Après Coups: Projet Un-Femme n°2, conception de Séverine Chavrier,

©Alain Fonteray

©Alain Fonteray

Directrice du Centre Dramatique d’Orléans-Centre-Val–de-Loire depuis  l’an dernier, Séverine Chavrier est musicienne et metteuse en scène. Elle innove  en pratiquant un art singulier du théâtre en dialogue avec musique, voix ,danse, images et  textes littéraires. Ce nouveau spectacle poétique, où elle convoque la politique,  la féminité et la guerre est en fait  un autre volet de la trilogie chorégraphique Après Coups. Son précédent spectacle Projet Un-Femme N°1 avait pour interprètes, l’acrobate argentine Victoria Belen Martinez et la danseuse russe Natacha Kouznetsova.

Ce spectacle a pour thème la violence qui n’en finit pas de s’inviter d’un continent à l’autre  avec des guerres, des conflits collectifs, et/ou personnels. Issues du Centre National des Arts du Cirque à Châlons-en-Champagne, ces jeunes femmes ont fait un apprentissage obligé de l’agressivité virile, à la fois physique et morale. La Palestinienne Ashtar Muallem, la Danoise Cathrine Lundsgaard Nielsen et la Cambodgienne Voleak Ung-un beau trio  d’horizons géographiques des plus éloignés-créent un spectacle qui se conçoit comme le tissage éclairé de leur corps, de la musique d’un piano préparé, de vidéos mais aussi d’une parole intériorisée ou collectée. Confidences, bribes d’histoire familiale et intime, avec une voix sonorisée et off, elles révèlent la matière même de leur identité: contraintes et soumissions imposées par  les hommes, ordres paternels, situations de conflit d’autorité dans leur pays d’origine.

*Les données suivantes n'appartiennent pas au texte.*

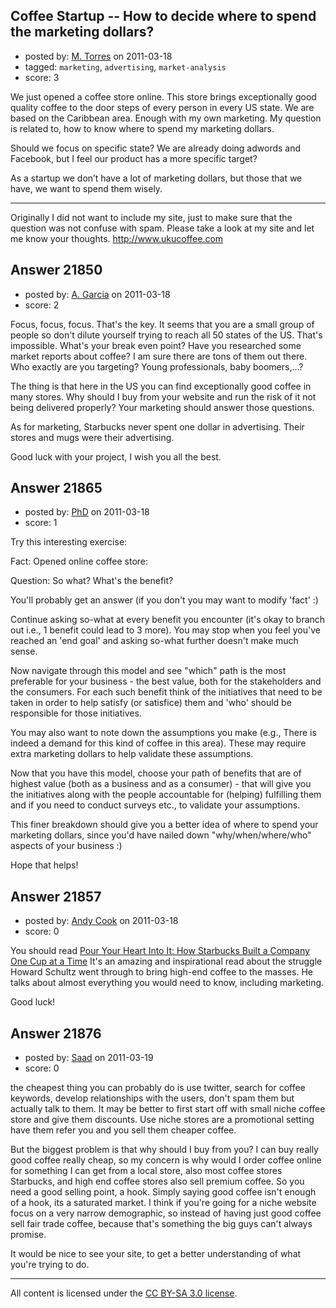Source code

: ## Coffee Startup -- How to decide where to spend the marketing dollars?

- posted by: [M. Torres](https://stackexchange.com/users/-1/8739-m-torres) on 2011-03-18
- tagged: `marketing`, `advertising`, `market-analysis`
- score: 3

We just opened a coffee store online.  This store brings exceptionally good quality coffee to the door steps of every person in every US state.  We are based on the Caribbean area.  Enough with my own marketing.  My question is related to, how to know where to spend my marketing dollars.

Should we focus on specific state?  We are already doing adwords and Facebook, but I feel our product has a more specific target?  

As a startup we don’t have a lot of marketing dollars, but those that we have, we want to spend them wisely. 

-----

Originally I did not want to include my site, just to make sure that the question was not confuse with spam.  Please take a look at my site and let me know your thoughts. http://www.ukucoffee.com


## Answer 21850

- posted by: [A. Garcia](https://stackexchange.com/users/-1/1659-a-garcia) on 2011-03-18
- score: 2

Focus, focus, focus. That's the key. It seems that you are a small group of people so don't dilute yourself trying to reach all 50 states of the US. That's impossible. What's your break even point? Have you researched some market reports about coffee? I am sure there are tons of them out there. Who exactly are you targeting? Young professionals, baby boomers,...? 

The thing is that here in the US you can find exceptionally good coffee in many stores. Why should I buy from your website and run the risk of it not being delivered properly? Your marketing should answer those questions. 

As for marketing, Starbucks never spent one dollar in advertising. Their stores and mugs were their advertising.

Good luck with your project, I wish you all the best. 


## Answer 21865

- posted by: [PhD](https://stackexchange.com/users/-1/8167-phd) on 2011-03-18
- score: 1

Try this interesting exercise:

Fact:
Opened online coffee store:

Question:
So what? What's the benefit?

You'll probably get an answer (if you don't you may want to modify 'fact' :) 

Continue asking so-what at every benefit you encounter (it's okay to branch out i.e., 1 benefit could lead to 3 more). You may stop when you feel you've reached an 'end goal' and asking so-what further doesn't make much sense. 

Now navigate through this model and see "which" path is the most preferable for your business - the best value, both for the stakeholders and the consumers. For each such benefit think of the initiatives that need to be taken in order to help satisfy (or satisfice) them and 'who' should be responsible for those initiatives.

You may also want to note down the assumptions you make (e.g., There is indeed a demand for this kind of coffee in this area). These may require extra marketing dollars to help validate these assumptions.

Now that you have this model, choose your path of benefits that are of highest value (both as a business and as a consumer) - that will give you the initiatives along with the people accountable for (helping) fulfilling them and if you need to conduct surveys etc., to validate your assumptions.

This finer breakdown should give you a better idea of where to spend your marketing dollars, since you'd have nailed down "why/when/where/who" aspects of your business :)

Hope that helps!




## Answer 21857

- posted by: [Andy Cook](https://stackexchange.com/users/-1/6493-andy-cook) on 2011-03-18
- score: 0

<p>You should read <a href="http://rads.stackoverflow.com/amzn/click/0786883561" rel="nofollow">Pour Your Heart Into It: How Starbucks Built a Company One Cup at a Time</a> It's an amazing and inspirational read about the struggle Howard Schultz went through to bring high-end coffee to the masses. He talks about almost everything you would need to know, including marketing.</p>

<p>Good luck!</p>



## Answer 21876

- posted by: [Saad](https://stackexchange.com/users/-1/8752-saad) on 2011-03-19
- score: 0

the cheapest thing you can probably do is use twitter, search for coffee keywords, develop relationships with the users, don't spam them but actually talk to them. It may be better to first start off with small niche coffee store and give them discounts. Use niche stores are a promotional setting have them refer you and you sell them cheaper coffee.

But the biggest problem is that why should I buy from you? I can buy really good coffee really cheap, so my concern is why would I order coffee online for something I can get from a local store, also most coffee stores Starbucks, and high end coffee stores also sell premium coffee. So you need a good selling point, a hook. Simply saying good coffee isn't enough of a hook, its a saturated market. I think if you're going for a niche website focus on a very narrow demographic, so instead of having just good coffee sell fair trade coffee, because that's something the big guys can't always promise.

It would be nice to see your site, to get a better understanding of what you're trying to do.



---

All content is licensed under the [CC BY-SA 3.0 license](https://creativecommons.org/licenses/by-sa/3.0/).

Heureusement, le corps est un ami, proche et attentif, quand ces artistes, à la fois comédiennes, danseuses et circassiennes entraînées, le sollicitent.  Qui  sont-elles ? Celles qui viennent d’un pays, ou bien celle qui sont arrivées dans un autre? Dans un mélange de traditions et de projections futures,  leur vie va vers l’avenir  mais elle n’oublient pas leur famille et leur pays avec ses coutumes et traditions. Tout en les dépassant, à travers un cheminement ardu qui mène à la métamorphose et à la révélation de soi. Ici, les langues originelles s’entrecroisent avec le français, en échos et rappels de l’altérité.

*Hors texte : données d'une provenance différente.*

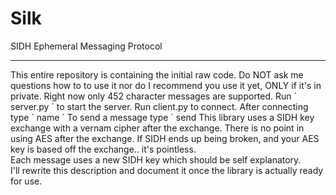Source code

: # Silk
SIDH Ephemeral Messaging Protocol
<hr>
This entire repository is containing the initial raw code.
Do NOT ask me questions how to to use it nor do I recommend you use it yet, ONLY if it's in private.
Right now only 452 character messages are supported.
Run 
`
server.py
`
to start the server.
Run client.py to connect.
After connecting type
`
name <the username you want>
`
To send a message type
`
send <to username> <your message here>
This library uses a SIDH key exchange with a vernam cipher after the exchange.
There is no point in using AES after the exchange. 
If SIDH ends up being broken, and your AES key is based off the exchange.. it's pointless.
<br>
Each message uses a new SIDH key which should be self explanatory.
<br>
I'll rewrite this description and document it once the library is actually ready for use.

Un spectacle-coups de poing et coups de pied- empreint de la fulgurance des trajectoires  chaotiques de ces trois femmes libres : le public voit un terrain vague frontalier, un cimetière de carcasses, débris et rejets. Les interprètes piétinent leurs bouquets romantiques de fleurs blanches, montent sur des tas de pneus de camion, et surgissent de petits cercueils d’enfant, en robe blanche et tenue anglo-saxonne de sages pensionnaires. Elles se glissent, se frôlent, se contorsionnent et combattent avec des gants de boxe,  ou un masque de catch sur le visage. Avec la grâce du corps maîtrisé : entraînement constant, rigueur du mouvement brut mais sans calcul ni volonté de romancer le monde auquel elles appartiennent. La poésie advient dans une reconnaissance existentielle enfin gagnée.

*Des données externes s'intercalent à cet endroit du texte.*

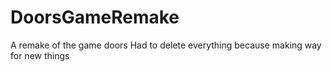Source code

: # DoorsGameRemake
A remake of the game doors
Had to delete everything because making way for new things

Tyrannie du pouvoir masculin et violences, coups donnés pour coups reçus dans une répétition infernale de mouvements heurtés et au rythme vif, et dans une cadence musicale marquée  avec des notes égrainées au piano. Leurs corps belliqueux résistent aux chutes ou s’alanguissent dans la paix : avec solos, duos et trios de bagarres. Après avoir accumulé soumissions consenties, brûlures et coups de colère, entre mémoire nostalgique et imaginaire, ces circassiennes se relèvent :  elles ont surmonté leurs tourments dans le plaisir de rencontres initiatrices…

Véronique Hotte

Centre Dramatique National d’Orléans/Centre-Val de Loire, jusqu’au 15 décembre.